TASK TO COMPLETE
Pick every line out of the entries below that holds the string "痛者为実", and report them.

SOURCE MATERIAL
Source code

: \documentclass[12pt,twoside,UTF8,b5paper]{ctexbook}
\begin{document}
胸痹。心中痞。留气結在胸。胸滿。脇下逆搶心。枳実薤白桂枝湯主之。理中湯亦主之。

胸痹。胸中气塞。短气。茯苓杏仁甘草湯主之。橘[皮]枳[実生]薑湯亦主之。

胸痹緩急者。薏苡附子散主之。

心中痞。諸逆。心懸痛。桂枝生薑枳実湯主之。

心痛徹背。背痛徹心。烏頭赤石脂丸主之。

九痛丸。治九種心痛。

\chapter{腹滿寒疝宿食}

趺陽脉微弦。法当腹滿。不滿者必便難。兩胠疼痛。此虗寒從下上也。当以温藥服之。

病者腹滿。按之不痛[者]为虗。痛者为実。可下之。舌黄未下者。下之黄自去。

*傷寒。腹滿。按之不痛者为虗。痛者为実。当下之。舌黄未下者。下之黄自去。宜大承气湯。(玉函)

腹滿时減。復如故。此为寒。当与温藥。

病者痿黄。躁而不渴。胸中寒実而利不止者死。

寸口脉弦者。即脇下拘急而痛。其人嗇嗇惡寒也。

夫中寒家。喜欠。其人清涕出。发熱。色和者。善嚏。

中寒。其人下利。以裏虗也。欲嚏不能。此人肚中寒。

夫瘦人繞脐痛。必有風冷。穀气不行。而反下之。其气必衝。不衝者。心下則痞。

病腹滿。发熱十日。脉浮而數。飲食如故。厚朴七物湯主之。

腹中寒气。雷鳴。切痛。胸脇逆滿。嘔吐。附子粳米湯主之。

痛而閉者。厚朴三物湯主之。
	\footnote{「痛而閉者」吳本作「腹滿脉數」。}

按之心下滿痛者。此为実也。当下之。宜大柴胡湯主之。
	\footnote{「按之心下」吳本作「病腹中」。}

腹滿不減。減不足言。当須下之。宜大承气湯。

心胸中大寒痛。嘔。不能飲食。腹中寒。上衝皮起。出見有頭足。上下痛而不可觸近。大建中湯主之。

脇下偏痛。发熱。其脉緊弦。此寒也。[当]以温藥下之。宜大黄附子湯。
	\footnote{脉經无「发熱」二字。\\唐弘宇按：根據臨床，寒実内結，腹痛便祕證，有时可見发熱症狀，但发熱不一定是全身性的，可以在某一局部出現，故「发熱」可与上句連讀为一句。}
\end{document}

SOLUTION
病者腹滿。按之不痛[者]为虗。痛者为実。可下之。舌黄未下者。下之黄自去。
*傷寒。腹滿。按之不痛者为虗。痛者为実。当下之。舌黄未下者。下之黄自去。宜大承气湯。(玉函)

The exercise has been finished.